■ HOW TO COMPLETE THIS TASK
When a line in the data below includes "that", count it; then give only the total.

= = =

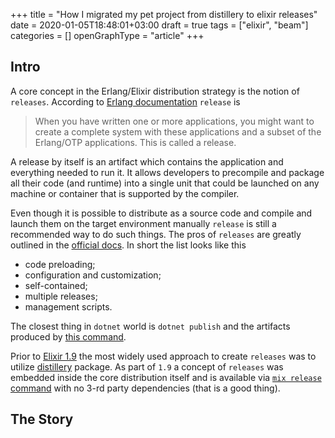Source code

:+++
title = "How I migrated my pet project from distillery to elixir releases"
date = 2020-01-05T18:48:01+03:00
draft = true
tags = ["elixir", "beam"]
categories = []
openGraphType = "article"
+++

## Intro

A core concept in the Erlang/Elixir distribution strategy is the notion of `releases`. According to [Erlang documentation](http://erlang.org/doc/design_principles/release_structure.html) `release` is

> When you have written one or more applications, you might want to create a complete system with these applications and a subset of the Erlang/OTP applications. This is called a release.

A release by itself is an artifact which contains the application and everything needed to run it. It allows developers to precompile and package all their code (and runtime) into a single unit that could be launched on any machine or container that is supported by the compiler.

Even though it is possible to distribute as a source code and compile and launch them on the target environment manually `release` is still a recommended way to do such things. The pros of `releases` are greatly outlined in the [official docs](https://hexdocs.pm/mix/master/Mix.Tasks.Release.html?#module-why-releases). In short the list looks like this

- code preloading;
- configuration and customization;
- self-contained;
- multiple releases;
- management scripts.

The closest thing in `dotnet` world is `dotnet publish` and the artifacts produced by [this command](https://docs.microsoft.com/en-us/dotnet/core/deploying/deploy-with-cli).

Prior to [Elixir 1.9](https://elixir-lang.org/blog/2019/06/24/elixir-v1-9-0-released/) the most widely used approach to create `releases` was to utilize [distillery](https://hexdocs.pm/distillery/home.html) package. As part of `1.9` a concept of `releases` was embedded inside the core distribution itself and is available via [`mix release` command](https://hexdocs.pm/mix/master/Mix.Tasks.Release.html) with no 3-rd party dependencies (that is a good thing).

## The Story
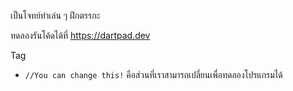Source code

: เป็นโจทย์ทำเล่น ๆ ฝึกตรรกะ

ทดลองรันโค้ดได้ที่ https://dartpad.dev

Tag
- `//You can change this!` คือส่วนที่เราสามารถเปลี่ยนเพื่อทดลองโปรแกรมได้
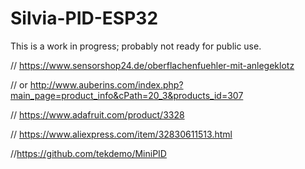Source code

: # Silvia-PID-ESP32

This is a work in progress; probably not ready for public use.

// https://www.sensorshop24.de/oberflachenfuehler-mit-anlegeklotz

// or http://www.auberins.com/index.php?main_page=product_info&cPath=20_3&products_id=307

// https://www.adafruit.com/product/3328

// https://www.aliexpress.com/item/32830611513.html

//https://github.com/tekdemo/MiniPID
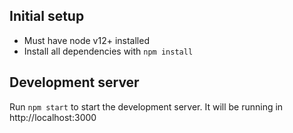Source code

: Initial setup
-------------

- Must have node v12+ installed
- Install all dependencies with `npm install`

Development server
------------------

Run `npm start` to start the development server. It will be running in http://localhost:3000

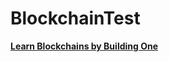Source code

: # BlockchainTest

[**Learn Blockchains by Building One**](https://hackernoon.com/learn-blockchains-by-building-one-117428612f46)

= = =

■ SOLUTION TO THIS TASK
2